‘Paddington in Peru’ Review: A Diverting Threequel Sets a National Treasure on a Treasure Hunt
Paddington, the duffel-coated bear with a penchant for marmalade and mishaps, was already a cultural institution of nearly 60 years’ standing by the time he headlined his first feature film a decade ago. The success of Paul King’s “Paddington” and “Paddington 2,” however, promoted the diminutive children’s-book hero to the status of national treasure: a warm and fuzzy global mascot for British pluck and politeness, to the point that he was drafted in for a sketch with the late Queen Elizabeth II to celebrate her platinum jubilee in 2022. The films are lovely, funny and just a little odd; the associated branding has since edged into a patriotic tweeness that’s less endearing. So on the face of it, it’s a good idea for Paddington’s third screen outing, “Paddington in Peru,” to get him out of Blighty for a while, and back to his Latin roots.

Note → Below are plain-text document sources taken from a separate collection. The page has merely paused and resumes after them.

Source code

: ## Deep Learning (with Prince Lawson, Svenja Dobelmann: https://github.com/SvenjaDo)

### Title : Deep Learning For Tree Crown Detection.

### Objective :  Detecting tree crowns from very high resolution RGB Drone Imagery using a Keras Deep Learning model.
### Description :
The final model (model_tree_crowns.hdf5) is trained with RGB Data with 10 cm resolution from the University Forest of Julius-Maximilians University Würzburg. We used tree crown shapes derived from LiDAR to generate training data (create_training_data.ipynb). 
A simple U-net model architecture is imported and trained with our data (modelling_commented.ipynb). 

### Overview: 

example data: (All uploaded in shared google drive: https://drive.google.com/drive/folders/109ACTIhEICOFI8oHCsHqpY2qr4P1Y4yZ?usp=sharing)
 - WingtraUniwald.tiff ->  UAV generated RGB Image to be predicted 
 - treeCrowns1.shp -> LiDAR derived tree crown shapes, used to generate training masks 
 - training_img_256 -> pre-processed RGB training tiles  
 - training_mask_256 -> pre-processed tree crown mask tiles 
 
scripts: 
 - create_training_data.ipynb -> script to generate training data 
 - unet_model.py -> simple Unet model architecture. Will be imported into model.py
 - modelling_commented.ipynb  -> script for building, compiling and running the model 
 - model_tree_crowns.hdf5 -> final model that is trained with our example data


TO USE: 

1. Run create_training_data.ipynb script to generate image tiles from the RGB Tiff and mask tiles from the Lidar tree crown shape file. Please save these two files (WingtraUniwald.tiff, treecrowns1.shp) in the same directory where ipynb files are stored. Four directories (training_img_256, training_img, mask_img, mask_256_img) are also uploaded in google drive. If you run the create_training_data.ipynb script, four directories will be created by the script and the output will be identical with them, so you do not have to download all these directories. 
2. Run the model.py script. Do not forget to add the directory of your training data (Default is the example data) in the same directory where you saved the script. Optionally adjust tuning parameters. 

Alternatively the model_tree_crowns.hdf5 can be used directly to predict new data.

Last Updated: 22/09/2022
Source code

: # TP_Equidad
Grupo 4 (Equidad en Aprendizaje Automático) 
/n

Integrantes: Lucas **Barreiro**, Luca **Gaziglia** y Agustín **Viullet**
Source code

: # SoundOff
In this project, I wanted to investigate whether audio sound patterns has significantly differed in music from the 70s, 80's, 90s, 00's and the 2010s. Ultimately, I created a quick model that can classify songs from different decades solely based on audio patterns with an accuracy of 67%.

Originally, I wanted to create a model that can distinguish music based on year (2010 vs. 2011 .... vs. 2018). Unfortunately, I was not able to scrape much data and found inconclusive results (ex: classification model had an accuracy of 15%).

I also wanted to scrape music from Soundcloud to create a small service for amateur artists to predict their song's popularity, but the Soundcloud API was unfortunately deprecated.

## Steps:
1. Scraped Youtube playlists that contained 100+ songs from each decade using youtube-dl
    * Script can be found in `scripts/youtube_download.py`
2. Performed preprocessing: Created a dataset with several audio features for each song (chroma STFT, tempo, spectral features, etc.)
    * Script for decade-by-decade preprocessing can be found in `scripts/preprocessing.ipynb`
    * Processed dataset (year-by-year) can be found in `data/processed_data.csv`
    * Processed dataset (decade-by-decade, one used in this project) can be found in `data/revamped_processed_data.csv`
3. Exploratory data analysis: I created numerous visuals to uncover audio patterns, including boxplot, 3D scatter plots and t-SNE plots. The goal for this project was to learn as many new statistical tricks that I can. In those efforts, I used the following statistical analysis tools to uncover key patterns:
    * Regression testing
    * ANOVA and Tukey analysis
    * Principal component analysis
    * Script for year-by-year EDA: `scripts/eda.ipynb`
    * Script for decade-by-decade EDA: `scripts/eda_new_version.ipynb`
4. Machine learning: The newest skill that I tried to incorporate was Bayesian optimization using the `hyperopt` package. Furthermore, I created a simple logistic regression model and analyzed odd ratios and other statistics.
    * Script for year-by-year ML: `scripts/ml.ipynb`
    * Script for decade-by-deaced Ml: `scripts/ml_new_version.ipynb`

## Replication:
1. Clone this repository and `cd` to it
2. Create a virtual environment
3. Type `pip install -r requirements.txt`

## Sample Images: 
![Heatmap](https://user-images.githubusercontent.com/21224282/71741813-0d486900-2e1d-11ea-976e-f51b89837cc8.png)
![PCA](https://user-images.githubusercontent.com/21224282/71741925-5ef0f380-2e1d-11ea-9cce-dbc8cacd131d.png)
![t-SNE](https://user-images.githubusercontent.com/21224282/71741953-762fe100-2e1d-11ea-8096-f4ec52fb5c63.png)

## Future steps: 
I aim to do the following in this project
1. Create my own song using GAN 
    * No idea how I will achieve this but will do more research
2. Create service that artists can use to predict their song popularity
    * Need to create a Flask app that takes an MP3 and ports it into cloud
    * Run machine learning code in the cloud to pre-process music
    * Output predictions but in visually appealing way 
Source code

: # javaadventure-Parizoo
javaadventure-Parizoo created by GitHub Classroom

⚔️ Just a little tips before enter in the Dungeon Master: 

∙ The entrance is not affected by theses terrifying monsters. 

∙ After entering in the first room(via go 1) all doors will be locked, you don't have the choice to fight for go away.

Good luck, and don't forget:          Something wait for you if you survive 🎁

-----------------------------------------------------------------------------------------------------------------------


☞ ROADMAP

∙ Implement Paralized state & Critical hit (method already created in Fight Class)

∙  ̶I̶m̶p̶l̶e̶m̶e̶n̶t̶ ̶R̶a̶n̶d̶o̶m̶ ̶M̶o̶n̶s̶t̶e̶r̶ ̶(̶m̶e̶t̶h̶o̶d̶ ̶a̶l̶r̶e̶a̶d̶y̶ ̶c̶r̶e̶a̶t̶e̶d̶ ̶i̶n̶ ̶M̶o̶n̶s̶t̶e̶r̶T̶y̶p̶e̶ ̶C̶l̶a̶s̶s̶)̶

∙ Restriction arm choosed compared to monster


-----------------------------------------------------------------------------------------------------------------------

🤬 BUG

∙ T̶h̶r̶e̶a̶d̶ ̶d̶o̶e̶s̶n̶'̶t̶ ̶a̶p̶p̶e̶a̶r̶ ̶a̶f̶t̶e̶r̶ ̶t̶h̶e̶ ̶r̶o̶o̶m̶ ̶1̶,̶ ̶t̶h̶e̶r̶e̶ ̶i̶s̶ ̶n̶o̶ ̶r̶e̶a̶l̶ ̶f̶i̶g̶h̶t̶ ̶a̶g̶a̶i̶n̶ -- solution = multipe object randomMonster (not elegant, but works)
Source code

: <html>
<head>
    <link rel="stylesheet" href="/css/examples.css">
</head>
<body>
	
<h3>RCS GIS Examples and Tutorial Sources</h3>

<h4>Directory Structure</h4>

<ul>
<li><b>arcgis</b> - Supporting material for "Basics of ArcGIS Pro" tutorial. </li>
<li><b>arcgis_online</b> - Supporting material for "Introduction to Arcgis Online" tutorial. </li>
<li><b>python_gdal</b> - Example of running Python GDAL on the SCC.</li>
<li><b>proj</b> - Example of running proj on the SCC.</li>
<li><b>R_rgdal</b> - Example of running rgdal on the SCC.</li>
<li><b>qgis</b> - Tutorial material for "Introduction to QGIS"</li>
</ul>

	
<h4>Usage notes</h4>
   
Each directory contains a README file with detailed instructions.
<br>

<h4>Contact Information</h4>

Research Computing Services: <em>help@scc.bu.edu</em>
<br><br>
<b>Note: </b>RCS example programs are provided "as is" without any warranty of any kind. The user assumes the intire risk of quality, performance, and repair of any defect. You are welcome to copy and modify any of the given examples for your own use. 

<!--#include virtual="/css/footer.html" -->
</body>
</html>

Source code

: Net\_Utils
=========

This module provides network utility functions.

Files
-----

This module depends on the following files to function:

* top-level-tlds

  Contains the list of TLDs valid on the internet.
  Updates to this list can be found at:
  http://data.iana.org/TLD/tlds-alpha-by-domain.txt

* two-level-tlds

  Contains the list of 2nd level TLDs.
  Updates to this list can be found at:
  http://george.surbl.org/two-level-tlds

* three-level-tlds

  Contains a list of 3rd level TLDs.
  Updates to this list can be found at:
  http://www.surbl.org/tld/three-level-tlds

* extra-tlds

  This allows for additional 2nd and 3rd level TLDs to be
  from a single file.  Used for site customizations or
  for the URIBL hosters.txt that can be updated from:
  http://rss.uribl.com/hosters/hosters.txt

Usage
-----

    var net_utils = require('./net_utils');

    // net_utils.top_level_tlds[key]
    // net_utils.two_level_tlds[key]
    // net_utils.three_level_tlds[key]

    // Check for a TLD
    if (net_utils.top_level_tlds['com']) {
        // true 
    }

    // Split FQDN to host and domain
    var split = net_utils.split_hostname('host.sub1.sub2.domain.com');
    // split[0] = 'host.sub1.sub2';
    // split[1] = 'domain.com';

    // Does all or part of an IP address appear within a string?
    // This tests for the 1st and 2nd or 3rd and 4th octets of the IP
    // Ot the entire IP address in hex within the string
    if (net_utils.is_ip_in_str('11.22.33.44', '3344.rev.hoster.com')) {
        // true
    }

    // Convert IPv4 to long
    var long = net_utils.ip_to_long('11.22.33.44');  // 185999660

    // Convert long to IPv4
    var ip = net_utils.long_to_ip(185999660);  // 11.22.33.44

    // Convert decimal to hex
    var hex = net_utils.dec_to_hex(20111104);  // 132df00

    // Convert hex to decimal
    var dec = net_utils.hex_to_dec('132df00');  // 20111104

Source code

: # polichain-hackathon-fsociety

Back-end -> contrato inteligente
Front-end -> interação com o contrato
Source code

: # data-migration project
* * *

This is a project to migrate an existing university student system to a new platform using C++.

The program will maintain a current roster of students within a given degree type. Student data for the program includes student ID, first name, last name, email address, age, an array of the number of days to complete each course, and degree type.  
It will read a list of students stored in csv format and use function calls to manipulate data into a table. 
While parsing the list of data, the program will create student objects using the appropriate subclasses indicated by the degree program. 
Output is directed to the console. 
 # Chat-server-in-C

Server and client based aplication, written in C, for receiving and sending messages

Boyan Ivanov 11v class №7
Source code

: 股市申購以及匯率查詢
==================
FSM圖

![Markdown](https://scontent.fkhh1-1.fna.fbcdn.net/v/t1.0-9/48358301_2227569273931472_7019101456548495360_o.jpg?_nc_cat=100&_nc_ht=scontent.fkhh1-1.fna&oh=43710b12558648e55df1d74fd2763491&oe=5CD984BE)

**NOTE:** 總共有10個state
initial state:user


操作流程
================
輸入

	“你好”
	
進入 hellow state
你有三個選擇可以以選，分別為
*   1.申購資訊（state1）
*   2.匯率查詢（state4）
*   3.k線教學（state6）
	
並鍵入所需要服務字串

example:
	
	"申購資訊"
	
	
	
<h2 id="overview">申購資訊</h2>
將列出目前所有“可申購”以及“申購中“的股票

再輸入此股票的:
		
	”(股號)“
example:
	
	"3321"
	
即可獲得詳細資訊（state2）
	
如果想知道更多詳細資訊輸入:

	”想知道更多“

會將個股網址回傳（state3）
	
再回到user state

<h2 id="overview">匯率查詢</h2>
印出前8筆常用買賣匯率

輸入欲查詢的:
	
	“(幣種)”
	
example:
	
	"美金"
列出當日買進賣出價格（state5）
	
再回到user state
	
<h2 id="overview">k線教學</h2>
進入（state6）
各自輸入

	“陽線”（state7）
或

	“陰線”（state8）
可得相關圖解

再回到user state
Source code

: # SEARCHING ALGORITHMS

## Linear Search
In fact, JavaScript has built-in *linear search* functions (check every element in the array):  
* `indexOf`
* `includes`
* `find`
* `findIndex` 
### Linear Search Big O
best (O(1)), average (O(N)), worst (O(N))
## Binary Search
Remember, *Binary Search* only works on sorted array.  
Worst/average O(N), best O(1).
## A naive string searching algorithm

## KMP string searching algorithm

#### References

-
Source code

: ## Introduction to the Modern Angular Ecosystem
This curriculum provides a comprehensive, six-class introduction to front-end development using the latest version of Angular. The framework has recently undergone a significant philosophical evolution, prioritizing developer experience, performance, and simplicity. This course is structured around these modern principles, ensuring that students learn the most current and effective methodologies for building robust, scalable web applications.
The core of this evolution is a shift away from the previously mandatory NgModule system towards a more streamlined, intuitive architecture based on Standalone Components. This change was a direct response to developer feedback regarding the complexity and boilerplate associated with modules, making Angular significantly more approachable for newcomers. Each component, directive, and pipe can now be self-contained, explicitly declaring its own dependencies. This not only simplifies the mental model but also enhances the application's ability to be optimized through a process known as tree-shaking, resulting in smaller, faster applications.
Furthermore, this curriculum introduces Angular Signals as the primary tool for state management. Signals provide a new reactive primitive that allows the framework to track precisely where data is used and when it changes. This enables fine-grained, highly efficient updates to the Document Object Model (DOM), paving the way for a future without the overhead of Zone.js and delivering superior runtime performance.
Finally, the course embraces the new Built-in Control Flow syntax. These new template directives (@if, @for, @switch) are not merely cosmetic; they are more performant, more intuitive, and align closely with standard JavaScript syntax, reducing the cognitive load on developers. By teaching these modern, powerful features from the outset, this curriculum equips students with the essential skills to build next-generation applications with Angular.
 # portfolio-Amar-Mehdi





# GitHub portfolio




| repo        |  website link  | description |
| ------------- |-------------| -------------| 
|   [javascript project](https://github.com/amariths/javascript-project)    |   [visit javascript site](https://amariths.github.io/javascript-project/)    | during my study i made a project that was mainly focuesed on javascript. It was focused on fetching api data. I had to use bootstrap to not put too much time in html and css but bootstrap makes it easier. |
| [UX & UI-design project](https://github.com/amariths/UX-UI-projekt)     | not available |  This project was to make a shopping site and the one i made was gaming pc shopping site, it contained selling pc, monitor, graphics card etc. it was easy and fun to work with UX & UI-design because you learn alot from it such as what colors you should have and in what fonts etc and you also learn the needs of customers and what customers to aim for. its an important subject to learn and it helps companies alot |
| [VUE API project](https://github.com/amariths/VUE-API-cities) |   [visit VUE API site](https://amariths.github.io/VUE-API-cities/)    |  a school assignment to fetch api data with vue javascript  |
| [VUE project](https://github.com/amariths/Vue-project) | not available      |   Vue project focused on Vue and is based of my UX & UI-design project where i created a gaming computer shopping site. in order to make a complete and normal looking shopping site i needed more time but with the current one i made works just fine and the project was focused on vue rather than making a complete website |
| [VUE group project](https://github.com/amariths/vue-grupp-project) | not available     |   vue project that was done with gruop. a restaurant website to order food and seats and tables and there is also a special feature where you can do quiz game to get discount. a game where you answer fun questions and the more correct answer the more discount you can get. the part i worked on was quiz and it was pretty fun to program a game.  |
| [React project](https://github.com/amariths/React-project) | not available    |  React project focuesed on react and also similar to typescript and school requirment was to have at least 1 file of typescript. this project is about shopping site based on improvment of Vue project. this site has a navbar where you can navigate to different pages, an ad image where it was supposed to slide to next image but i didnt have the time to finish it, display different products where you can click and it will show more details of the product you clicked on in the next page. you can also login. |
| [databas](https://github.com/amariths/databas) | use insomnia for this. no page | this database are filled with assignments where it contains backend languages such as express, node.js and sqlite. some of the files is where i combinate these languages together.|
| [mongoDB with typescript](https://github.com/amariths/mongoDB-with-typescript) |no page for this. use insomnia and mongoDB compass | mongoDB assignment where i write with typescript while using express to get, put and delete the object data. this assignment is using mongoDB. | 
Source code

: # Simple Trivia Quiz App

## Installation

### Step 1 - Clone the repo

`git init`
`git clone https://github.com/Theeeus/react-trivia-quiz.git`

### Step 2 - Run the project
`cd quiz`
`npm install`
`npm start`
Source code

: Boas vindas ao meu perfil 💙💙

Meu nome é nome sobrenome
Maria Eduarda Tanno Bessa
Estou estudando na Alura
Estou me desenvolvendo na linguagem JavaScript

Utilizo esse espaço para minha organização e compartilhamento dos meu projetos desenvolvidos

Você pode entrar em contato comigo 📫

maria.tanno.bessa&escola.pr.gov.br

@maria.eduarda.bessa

The scenery isn’t the only thing that has changed in this third go-round. King has handed over directorial duties to first-time feature helmer Dougal Wilson, and writing ones to a fresh set of scribes — two of whom, Jon Foster and James Lamont, conceived the aforementioned royalty sketch. (King and collaborator Simon Farnaby retain a story credit.) The difference is felt. King’s gonzo visual imagination and antic humor lent the first two an offbeat, slightly chaotic charm that won over as many adults as it did children. Wilson’s film, while suitably bright and busy, is a more conventional kids’ entertainment, with a contrived quest narrative that lands the franchise further than ever from the modest, homey spirit of Michael Bond’s original books.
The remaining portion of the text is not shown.